WORK ORDER: Your reply should hold only the lines from the one containing "Notes:** Don't draw" to the final line of the listing below, restated word for word.
*** Begin section ***
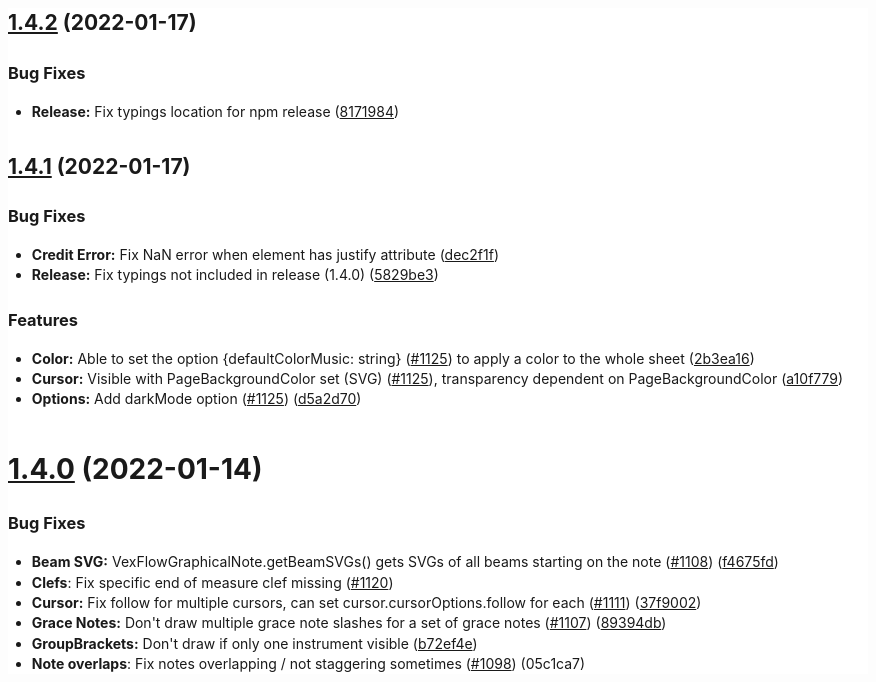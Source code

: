 

## [1.4.2](https://github.com/opensheetmusicdisplay/opensheetmusicdisplay/compare/1.4.1...1.4.2) (2022-01-17)

### Bug Fixes

* **Release:** Fix typings location for npm release ([8171984](https://github.com/opensheetmusicdisplay/opensheetmusicdisplay/commit/81719844e99adae112dd21f480670bda73042aa4))

## [1.4.1](https://github.com/opensheetmusicdisplay/opensheetmusicdisplay/compare/1.4.0...1.4.1) (2022-01-17)


### Bug Fixes

* **Credit Error:** Fix NaN error when <credit> element has justify attribute ([dec2f1f](https://github.com/opensheetmusicdisplay/opensheetmusicdisplay/commit/dec2f1f45cc82dcdc69c59a2ed098e92bd3a1f58))
* **Release:** Fix typings not included in release (1.4.0) ([5829be3](https://github.com/opensheetmusicdisplay/opensheetmusicdisplay/commit/5829be32d2601b2ca08e51e68d98ee1df7bc1630))

### Features

* **Color:** Able to set the option {defaultColorMusic: string} ([#1125](https://github.com/opensheetmusicdisplay/opensheetmusicdisplay/issues/1125)) to apply a color to the whole sheet ([2b3ea16](https://github.com/opensheetmusicdisplay/opensheetmusicdisplay/commit/2b3ea16e50d6b993c92224f7f6400d9fe33441a1))
* **Cursor:** Visible with PageBackgroundColor set (SVG) ([#1125](https://github.com/opensheetmusicdisplay/opensheetmusicdisplay/issues/1125)), transparency dependent on PageBackgroundColor ([a10f779](https://github.com/opensheetmusicdisplay/opensheetmusicdisplay/commit/a10f779690d6f652b108d34e130674a144134cbf))
* **Options:** Add darkMode option ([#1125](https://github.com/opensheetmusicdisplay/opensheetmusicdisplay/issues/1125)) ([d5a2d70](https://github.com/opensheetmusicdisplay/opensheetmusicdisplay/commit/d5a2d708beea47e8713b76b419c282ad4a94ee59))



# [1.4.0](https://github.com/opensheetmusicdisplay/opensheetmusicdisplay/compare/1.3.1...1.4.0) (2022-01-14)


### Bug Fixes

* **Beam SVG:** VexFlowGraphicalNote.getBeamSVGs() gets SVGs of all beams starting on the note ([#1108](https://github.com/opensheetmusicdisplay/opensheetmusicdisplay/issues/1108)) ([f4675fd](https://github.com/opensheetmusicdisplay/opensheetmusicdisplay/commit/f4675fd7288a78ba6cca112ae619a7fd97364d8d))
* **Clefs**: Fix specific end of measure clef missing ([#1120](https://github.com/opensheetmusicdisplay/opensheetmusicdisplay/issues/1120))
* **Cursor:** Fix follow for multiple cursors, can set cursor.cursorOptions.follow for each ([#1111](https://github.com/opensheetmusicdisplay/opensheetmusicdisplay/issues/1111)) ([37f9002](https://github.com/opensheetmusicdisplay/opensheetmusicdisplay/commit/37f9002c5e90a351447854cc926f53ab16107edc))
* **Grace Notes:** Don't draw multiple grace note slashes for a set of grace notes ([#1107](https://github.com/opensheetmusicdisplay/opensheetmusicdisplay/issues/1107)) ([89394db](https://github.com/opensheetmusicdisplay/opensheetmusicdisplay/commit/89394dbf6ca885abdf0d96627ecc66b7a5fed37b))
* **GroupBrackets:** Don't draw if only one instrument visible ([b72ef4e](https://github.com/opensheetmusicdisplay/opensheetmusicdisplay/commit/b72ef4e04f77c0cd9dc2d6a70f9166bed39630d5))
* **Note overlaps**: Fix notes overlapping / not staggering sometimes ([#1098](https://github.com/opensheetmusicdisplay/opensheetmusicdisplay/issues/1098)) (05c1ca7)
*** End section ***
REPLY:
* **Grace Notes:** Don't draw multiple grace note slashes for a set of grace notes ([#1107](https://github.com/opensheetmusicdisplay/opensheetmusicdisplay/issues/1107)) ([89394db](https://github.com/opensheetmusicdisplay/opensheetmusicdisplay/commit/89394dbf6ca885abdf0d96627ecc66b7a5fed37b))
* **GroupBrackets:** Don't draw if only one instrument visible ([b72ef4e](https://github.com/opensheetmusicdisplay/opensheetmusicdisplay/commit/b72ef4e04f77c0cd9dc2d6a70f9166bed39630d5))
* **Note overlaps**: Fix notes overlapping / not staggering sometimes ([#1098](https://github.com/opensheetmusicdisplay/opensheetmusicdisplay/issues/1098)) (05c1ca7)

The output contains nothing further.